SOURCE RECORDS —
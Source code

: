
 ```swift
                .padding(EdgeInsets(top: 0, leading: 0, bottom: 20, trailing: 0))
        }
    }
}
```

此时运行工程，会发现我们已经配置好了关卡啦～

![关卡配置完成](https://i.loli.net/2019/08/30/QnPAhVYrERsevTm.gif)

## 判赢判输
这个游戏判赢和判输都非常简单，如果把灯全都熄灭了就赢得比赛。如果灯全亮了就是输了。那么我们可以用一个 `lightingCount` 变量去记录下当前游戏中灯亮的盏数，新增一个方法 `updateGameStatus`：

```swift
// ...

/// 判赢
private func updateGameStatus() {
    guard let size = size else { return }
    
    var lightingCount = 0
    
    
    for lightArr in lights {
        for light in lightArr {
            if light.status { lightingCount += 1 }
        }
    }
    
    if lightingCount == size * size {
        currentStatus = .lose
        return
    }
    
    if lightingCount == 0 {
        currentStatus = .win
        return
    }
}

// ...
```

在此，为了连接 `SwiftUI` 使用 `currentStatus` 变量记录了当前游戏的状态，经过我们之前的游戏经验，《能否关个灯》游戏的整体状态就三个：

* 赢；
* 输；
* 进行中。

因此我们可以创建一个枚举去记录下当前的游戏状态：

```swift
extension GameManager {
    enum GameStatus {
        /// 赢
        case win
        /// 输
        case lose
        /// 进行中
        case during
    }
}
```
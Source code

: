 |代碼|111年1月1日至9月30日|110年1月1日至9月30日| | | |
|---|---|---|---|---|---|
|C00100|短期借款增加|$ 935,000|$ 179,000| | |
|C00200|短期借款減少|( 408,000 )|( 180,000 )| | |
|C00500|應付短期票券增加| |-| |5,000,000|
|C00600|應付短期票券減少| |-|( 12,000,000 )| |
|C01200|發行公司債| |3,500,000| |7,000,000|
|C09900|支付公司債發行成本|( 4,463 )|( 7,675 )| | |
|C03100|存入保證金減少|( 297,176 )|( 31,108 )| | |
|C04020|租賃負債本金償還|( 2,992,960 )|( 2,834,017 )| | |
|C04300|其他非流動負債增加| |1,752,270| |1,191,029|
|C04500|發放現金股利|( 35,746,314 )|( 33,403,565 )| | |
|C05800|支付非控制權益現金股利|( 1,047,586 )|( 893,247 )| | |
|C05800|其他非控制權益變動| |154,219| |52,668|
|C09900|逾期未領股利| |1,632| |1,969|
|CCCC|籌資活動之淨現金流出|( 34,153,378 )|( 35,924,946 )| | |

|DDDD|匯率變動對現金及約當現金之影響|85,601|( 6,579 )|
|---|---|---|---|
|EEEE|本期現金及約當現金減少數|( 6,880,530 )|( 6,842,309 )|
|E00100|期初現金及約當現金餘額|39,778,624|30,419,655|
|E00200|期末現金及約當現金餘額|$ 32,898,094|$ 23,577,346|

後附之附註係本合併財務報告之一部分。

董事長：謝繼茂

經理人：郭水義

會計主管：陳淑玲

WORK REQUIRED — Return all of the entries exactly as they were supplied.

WRITTEN SOLUTION —
Source code

:
 ```swift
                .padding(EdgeInsets(top: 0, leading: 0, bottom: 20, trailing: 0))
        }
    }
}
```

此时运行工程，会发现我们已经配置好了关卡啦～

![关卡配置完成](https://i.loli.net/2019/08/30/QnPAhVYrERsevTm.gif)

## 判赢判输
这个游戏判赢和判输都非常简单，如果把灯全都熄灭了就赢得比赛。如果灯全亮了就是输了。那么我们可以用一个 `lightingCount` 变量去记录下当前游戏中灯亮的盏数，新增一个方法 `updateGameStatus`：

```swift
// ...

/// 判赢
private func updateGameStatus() {
    guard let size = size else { return }
    
    var lightingCount = 0
    
    
    for lightArr in lights {
        for light in lightArr {
            if light.status { lightingCount += 1 }
        }
    }
    
    if lightingCount == size * size {
        currentStatus = .lose
        return
    }
    
    if lightingCount == 0 {
        currentStatus = .win
        return
    }
}

// ...
```

在此，为了连接 `SwiftUI` 使用 `currentStatus` 变量记录了当前游戏的状态，经过我们之前的游戏经验，《能否关个灯》游戏的整体状态就三个：

* 赢；
* 输；
* 进行中。

因此我们可以创建一个枚举去记录下当前的游戏状态：

```swift
extension GameManager {
    enum GameStatus {
        /// 赢
        case win
        /// 输
        case lose
        /// 进行中
        case during
    }
}
```
Source code

: |代碼|111年1月1日至9月30日|110年1月1日至9月30日| | | |
|---|---|---|---|---|---|
|C00100|短期借款增加|$ 935,000|$ 179,000| | |
|C00200|短期借款減少|( 408,000 )|( 180,000 )| | |
|C00500|應付短期票券增加| |-| |5,000,000|
|C00600|應付短期票券減少| |-|( 12,000,000 )| |
|C01200|發行公司債| |3,500,000| |7,000,000|
|C09900|支付公司債發行成本|( 4,463 )|( 7,675 )| | |
|C03100|存入保證金減少|( 297,176 )|( 31,108 )| | |
|C04020|租賃負債本金償還|( 2,992,960 )|( 2,834,017 )| | |
|C04300|其他非流動負債增加| |1,752,270| |1,191,029|
|C04500|發放現金股利|( 35,746,314 )|( 33,403,565 )| | |
|C05800|支付非控制權益現金股利|( 1,047,586 )|( 893,247 )| | |
|C05800|其他非控制權益變動| |154,219| |52,668|
|C09900|逾期未領股利| |1,632| |1,969|
|CCCC|籌資活動之淨現金流出|( 34,153,378 )|( 35,924,946 )| | |

|DDDD|匯率變動對現金及約當現金之影響|85,601|( 6,579 )|
|---|---|---|---|
|EEEE|本期現金及約當現金減少數|( 6,880,530 )|( 6,842,309 )|
|E00100|期初現金及約當現金餘額|39,778,624|30,419,655|
|E00200|期末現金及約當現金餘額|$ 32,898,094|$ 23,577,346|

後附之附註係本合併財務報告之一部分。

董事長：謝繼茂

經理人：郭水義

會計主管：陳淑玲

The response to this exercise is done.